Otherwise it look alright.

>
> ## paired analysis twins 1 and 2
> ces1 <- extract(cesN, 11) # twin 1
> ces2 <- extract(cesN, 13) # twin 2
> cbs <- CbsModel(ces1, ces2)
> ce <- ChromosomeExplorer(cbs)
> print(ce)
> process(ce, chromosomes=c(1:22), verbose=verbose)
>
> .....
>
> etc etc for the other 9 pairs

Instead of setting up the CbsModel (and the ChromosomeExplorer) for
every pair of *arrays*, set it up for paired *sets* of arrays, e.g. if
arrays 1 & 2, 3 & 4, 7 & 8, and 11 & 13 are twins do:

cesA <- extract(cesN, c(1,3,7,11))
cesB <- extract(cesN, c(2,4,8,13))
cbs <- CbsModel(cesA, cesB)

and process as above.

>
> ############################
>
> Do you think this is the right way to go and I am using
> aroma.affymetrix correctly ?
> Any suggestion here is very wellcome, I am pretty a beginner in this
> area ..
>
> Some related questions:
>
> 1. From you paper I do not understand if only the SNP probe sets are
> used or all the probes sets (i.e. also the non polymorphic probes that
> are on the affy array).

The Bengtsson et al. 2008 ("CRMA") paper only covers the 500K chip
set, i.e. there is no discussion on non-polymorphic loci (CN probes)
in that paper.
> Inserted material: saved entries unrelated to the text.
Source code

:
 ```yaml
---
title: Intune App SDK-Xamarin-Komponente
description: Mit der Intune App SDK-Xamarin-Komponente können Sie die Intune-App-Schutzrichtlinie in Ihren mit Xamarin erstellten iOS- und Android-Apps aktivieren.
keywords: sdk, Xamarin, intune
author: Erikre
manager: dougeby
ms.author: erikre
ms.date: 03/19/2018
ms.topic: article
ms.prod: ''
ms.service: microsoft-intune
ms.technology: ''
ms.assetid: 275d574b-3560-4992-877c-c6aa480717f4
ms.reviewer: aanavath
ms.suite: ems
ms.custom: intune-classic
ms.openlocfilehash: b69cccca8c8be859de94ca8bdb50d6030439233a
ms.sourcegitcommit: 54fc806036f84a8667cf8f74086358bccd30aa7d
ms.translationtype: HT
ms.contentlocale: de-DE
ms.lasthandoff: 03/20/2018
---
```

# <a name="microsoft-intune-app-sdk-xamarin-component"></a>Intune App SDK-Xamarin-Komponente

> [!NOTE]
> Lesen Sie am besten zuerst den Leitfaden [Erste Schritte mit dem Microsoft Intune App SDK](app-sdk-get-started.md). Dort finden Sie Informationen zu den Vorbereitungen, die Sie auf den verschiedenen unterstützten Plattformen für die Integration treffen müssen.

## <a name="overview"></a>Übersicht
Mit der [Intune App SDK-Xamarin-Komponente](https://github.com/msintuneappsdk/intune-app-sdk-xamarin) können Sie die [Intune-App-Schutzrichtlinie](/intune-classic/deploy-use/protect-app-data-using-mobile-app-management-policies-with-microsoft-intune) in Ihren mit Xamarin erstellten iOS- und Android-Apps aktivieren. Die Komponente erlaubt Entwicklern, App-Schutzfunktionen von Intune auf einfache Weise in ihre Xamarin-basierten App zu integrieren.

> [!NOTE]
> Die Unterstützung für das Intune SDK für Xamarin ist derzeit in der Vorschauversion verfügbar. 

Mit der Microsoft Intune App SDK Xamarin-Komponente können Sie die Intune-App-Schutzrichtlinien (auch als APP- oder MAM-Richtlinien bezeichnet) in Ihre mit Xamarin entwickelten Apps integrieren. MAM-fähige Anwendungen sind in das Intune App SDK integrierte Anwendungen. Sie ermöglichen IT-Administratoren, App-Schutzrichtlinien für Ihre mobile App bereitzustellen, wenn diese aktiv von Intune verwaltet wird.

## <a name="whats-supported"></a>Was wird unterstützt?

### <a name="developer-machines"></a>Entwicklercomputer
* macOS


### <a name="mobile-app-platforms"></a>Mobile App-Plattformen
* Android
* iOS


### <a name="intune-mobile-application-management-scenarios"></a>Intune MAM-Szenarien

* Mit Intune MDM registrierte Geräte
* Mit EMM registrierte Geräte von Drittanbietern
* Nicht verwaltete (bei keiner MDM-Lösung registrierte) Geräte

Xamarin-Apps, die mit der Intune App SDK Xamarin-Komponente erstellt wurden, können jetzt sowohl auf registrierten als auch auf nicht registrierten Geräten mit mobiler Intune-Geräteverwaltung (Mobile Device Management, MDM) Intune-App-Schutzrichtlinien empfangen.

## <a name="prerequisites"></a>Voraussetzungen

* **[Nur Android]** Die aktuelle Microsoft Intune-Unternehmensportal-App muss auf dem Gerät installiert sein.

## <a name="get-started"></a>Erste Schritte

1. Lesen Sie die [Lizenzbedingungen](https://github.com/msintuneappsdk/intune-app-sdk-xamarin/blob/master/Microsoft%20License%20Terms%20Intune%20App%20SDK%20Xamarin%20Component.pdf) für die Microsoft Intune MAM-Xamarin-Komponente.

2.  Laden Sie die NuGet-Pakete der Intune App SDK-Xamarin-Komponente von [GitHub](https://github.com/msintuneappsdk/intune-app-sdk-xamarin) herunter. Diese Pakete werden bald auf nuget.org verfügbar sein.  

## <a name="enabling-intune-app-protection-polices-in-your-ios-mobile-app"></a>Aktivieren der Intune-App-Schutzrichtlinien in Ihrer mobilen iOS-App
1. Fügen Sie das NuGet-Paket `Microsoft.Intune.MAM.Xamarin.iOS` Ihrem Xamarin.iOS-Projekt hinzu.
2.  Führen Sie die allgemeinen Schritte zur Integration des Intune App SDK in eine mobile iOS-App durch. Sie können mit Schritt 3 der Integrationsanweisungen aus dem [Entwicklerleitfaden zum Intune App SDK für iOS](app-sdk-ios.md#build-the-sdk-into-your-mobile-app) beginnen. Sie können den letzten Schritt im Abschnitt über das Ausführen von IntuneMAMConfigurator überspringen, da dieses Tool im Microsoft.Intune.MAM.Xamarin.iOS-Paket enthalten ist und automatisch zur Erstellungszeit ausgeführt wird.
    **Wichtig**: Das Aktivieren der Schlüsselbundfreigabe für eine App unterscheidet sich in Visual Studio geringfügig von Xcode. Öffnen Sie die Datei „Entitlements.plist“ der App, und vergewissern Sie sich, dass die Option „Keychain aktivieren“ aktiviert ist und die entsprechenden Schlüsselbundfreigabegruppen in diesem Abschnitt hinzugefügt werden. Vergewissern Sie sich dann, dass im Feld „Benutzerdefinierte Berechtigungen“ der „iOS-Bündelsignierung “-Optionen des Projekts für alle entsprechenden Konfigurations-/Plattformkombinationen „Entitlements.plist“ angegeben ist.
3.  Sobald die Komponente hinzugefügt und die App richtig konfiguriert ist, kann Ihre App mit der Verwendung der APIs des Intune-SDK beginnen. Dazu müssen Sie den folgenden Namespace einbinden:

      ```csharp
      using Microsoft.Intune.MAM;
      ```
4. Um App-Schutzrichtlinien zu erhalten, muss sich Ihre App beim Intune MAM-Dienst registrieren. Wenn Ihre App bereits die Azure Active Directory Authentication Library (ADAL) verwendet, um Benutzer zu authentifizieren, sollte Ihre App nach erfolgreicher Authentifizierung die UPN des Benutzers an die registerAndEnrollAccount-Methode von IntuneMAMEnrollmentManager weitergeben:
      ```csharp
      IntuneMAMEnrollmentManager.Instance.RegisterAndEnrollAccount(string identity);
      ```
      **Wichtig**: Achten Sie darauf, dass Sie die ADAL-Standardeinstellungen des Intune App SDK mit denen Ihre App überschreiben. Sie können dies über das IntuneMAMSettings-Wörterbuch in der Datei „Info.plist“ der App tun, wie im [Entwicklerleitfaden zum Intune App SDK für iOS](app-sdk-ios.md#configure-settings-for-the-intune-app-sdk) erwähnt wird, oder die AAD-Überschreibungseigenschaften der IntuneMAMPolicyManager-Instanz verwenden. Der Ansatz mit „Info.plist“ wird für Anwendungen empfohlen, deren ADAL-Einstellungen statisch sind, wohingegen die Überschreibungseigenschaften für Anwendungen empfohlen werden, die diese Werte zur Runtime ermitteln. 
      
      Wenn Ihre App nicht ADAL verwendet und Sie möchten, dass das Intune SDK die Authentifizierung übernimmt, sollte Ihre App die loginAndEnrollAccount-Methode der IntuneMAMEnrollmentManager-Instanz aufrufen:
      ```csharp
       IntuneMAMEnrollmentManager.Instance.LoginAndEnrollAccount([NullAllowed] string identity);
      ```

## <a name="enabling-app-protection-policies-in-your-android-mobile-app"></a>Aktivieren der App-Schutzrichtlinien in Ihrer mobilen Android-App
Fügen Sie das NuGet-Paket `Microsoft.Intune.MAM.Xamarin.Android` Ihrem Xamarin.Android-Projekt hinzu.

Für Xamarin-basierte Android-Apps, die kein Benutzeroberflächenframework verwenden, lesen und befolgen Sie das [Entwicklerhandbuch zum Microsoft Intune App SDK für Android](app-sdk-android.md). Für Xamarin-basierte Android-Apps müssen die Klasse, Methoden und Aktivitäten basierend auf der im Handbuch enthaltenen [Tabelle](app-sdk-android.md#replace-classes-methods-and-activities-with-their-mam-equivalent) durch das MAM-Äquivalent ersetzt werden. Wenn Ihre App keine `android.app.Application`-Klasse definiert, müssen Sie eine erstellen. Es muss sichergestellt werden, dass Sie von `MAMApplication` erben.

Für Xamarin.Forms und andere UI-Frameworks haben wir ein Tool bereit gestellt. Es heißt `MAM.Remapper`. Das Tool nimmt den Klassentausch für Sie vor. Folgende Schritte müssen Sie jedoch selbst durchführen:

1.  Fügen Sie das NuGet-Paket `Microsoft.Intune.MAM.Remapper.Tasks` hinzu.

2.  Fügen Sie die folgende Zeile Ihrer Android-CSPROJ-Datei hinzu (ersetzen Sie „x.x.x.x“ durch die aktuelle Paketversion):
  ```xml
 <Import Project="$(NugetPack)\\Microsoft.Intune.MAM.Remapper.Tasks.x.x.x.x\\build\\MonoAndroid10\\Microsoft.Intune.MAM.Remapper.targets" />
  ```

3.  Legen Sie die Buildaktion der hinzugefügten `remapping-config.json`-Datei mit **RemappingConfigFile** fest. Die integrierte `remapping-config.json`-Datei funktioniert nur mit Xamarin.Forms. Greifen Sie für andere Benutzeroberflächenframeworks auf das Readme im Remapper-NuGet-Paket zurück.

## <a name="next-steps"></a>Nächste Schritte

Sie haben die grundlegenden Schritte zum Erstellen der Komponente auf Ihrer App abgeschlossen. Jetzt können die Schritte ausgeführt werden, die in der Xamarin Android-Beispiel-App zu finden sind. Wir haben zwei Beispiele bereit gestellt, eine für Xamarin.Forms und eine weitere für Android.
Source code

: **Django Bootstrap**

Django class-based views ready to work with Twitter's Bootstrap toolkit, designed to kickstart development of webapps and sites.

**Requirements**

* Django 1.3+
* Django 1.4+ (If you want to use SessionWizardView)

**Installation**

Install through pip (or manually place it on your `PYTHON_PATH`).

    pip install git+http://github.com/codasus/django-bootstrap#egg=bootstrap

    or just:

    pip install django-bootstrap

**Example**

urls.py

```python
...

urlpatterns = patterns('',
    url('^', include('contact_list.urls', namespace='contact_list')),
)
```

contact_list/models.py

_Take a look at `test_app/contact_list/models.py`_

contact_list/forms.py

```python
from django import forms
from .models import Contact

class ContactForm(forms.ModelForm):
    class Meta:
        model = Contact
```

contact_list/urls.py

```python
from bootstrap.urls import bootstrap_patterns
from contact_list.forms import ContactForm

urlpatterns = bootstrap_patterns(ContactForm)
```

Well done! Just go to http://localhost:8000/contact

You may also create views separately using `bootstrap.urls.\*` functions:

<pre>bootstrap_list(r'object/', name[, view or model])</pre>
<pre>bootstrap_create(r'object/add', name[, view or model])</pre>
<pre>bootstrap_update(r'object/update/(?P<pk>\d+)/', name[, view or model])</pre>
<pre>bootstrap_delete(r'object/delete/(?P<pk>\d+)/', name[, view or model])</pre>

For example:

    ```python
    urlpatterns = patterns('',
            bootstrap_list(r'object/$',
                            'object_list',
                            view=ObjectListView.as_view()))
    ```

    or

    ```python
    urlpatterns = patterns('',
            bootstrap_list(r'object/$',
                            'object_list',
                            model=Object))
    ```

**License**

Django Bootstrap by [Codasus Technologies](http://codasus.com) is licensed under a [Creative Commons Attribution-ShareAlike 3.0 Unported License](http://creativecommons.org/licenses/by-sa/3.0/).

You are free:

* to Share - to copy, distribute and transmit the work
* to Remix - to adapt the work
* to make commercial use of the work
The CN probes were introduced in GWS5 and GWS6. Both
SNPs & CN probes are processed in the above script.

> 2. "n" on the side of the plots is the number of loci for the specific
> chromosome?

The "n=..." annotation is the number of *finite* raw CNs on the
chromosome. Sometimes you get a few NAs and those are not counted.